Building a task list and getting things done.

I have been meaning to write this post for a while but I got too caught up with how to visually present it. But I think I channeled my focus wrong and decided that words will have to do. It's a topic about being organized and getting stuff done. A super task list if you will. 

This is all from a training I attended a few years ago that went over ways in which you can plan your day so that you are actually getting stuff done and feel a sense of accomplishment. Before this training I was using all sorts of methods - Google Task list, the good old task box method on my spiral note pad, Wunderlist, you name it. But I realized that actually completing my task didn't have to do with what medium I was using, but more about what I was writing. 

I used to pile on so many things on a daily basis - drafting press releases, helping write grant reports, attending meetings after meetings {oh those conference calls!}, writing campaign proposals and implementing projects, looking over other people's work. The list was never ending and it seemed like there wasn't enough hours in a day. 

Then this. 

Try to visualize with me -- you have a large glass jar. In it you place two big rocks. You realize you can still fill it with some more things so you place a few medium size rocks. You realize that you still have some empty spaces in the jar and fill it with some pebbles and sand. The glass jar is now completely full. No empty spaces.

This is how you want to plan your day. Tasks that are just the right fit so that your day feels full and productive. 

Realistically, you'll probably only have enough time to complete two big tasks. This could be a big report you're working, a proposal, a design layout. Whatever it may be, you're only going to have time for two - maybe even one {which is OK!}. 

Then you have your medium size rocks. Those are your meetings and smaller task items like looking over someone's work, delegating work, returning phone calls, etc. 

Finally the pebbles and sand. These are your quick, mini tasks {responding and forwarding emails or changing that voicemail that you meant to do for a while now}. And if you are like me sometimes you get lost on the Internet. You meant to look something up for research but then remember you wanted to watch that video of the dog teaching a baby how to crawl, which leads to another video and so on and so forth before you finally get back to your research. (I hope you know what I'm talking about}. You gotta factor in your distractions. 

So, the next time you go and plan out your day, test this method out. Remember 1. Your big rocks ; 2. Other actionable items (medium size rocks); and 3. Quickies (pebbles and sand).

You can also add other helpful reminders such as a categories for things you are waiting on - for instance the memo you asked your colleague to draft - and personal things like going to the dry cleaners. 

Finally, building daily task lists helps if you have a weekly task list that you write up on Monday.
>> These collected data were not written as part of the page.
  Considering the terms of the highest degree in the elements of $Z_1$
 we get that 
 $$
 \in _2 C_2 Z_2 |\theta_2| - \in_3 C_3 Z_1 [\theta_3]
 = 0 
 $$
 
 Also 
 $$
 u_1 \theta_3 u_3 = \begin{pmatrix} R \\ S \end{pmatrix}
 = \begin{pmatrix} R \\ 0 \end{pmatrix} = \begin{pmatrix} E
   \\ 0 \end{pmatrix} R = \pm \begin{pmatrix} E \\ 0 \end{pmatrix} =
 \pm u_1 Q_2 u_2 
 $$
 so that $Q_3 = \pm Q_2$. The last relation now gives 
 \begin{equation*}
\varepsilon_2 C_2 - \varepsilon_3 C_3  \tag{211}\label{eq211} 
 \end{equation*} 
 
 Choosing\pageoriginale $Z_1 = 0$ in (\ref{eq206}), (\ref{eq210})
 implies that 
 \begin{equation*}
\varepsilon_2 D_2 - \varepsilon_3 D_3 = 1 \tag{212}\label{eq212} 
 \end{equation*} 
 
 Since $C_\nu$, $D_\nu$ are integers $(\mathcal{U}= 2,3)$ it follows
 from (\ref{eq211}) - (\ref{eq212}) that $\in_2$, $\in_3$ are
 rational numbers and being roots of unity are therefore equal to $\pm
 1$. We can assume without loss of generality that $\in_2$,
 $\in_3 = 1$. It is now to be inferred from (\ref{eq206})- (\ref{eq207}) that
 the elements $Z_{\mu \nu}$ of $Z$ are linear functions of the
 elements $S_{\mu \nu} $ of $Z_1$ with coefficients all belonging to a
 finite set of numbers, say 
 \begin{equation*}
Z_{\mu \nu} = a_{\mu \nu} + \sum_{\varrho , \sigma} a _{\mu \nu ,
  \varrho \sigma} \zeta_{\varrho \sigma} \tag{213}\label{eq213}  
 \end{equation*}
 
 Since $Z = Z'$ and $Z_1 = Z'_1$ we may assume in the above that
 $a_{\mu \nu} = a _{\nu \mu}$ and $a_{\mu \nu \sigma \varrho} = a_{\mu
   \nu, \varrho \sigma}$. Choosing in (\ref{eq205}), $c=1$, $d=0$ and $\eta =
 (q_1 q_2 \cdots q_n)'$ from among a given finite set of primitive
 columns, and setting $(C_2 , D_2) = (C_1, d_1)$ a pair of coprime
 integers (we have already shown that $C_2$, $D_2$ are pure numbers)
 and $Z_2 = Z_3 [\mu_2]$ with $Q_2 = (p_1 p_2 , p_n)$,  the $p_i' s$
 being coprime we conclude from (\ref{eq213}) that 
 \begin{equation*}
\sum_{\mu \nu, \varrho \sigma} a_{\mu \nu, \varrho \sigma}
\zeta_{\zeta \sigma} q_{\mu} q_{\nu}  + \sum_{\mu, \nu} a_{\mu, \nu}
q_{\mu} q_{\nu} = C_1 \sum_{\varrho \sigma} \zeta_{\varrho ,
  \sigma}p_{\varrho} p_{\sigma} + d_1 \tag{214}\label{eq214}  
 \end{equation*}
Additionally, having a monthly broad strokes goal helps in building your weekly list. These aren't necessary but they certainly do help. It seems like a lot of lists but really it's like coming up with a road map to getting things done because sometimes we have a list that runs a mile long that is disorganized which can add to the overwhelming sense of feeling. 

I don't work in an environment anymore that requires heavy list building to complete tasks but I improvise on this method to get through my day. It's definitely still helping. And I know I used examples of tasks that was related to my old field, but I am sure you can find big, medium and small sized tasks in the field you are working in to make this list helpful to you. 

Do you have a current method of getting through your work? Tell me about it! 


The ideas and concept behind this task list is from The Management Center based in Washington D.C. A sample of their Daily Task List can be found in the resources section in "Managing Your Time and Staying Organized". It will download as a word document. 

31 comments

  1. Thanks for the helpful tip! Personally, I jot down a work "to do" list for the week on a good ole' notepad and set priorities - things that must get done before noon that day, things that *should* be done by the end of the week but isn't technically due until early next week, and so forth. I've stuck with this method since I was in middle school and I find it to be helpful.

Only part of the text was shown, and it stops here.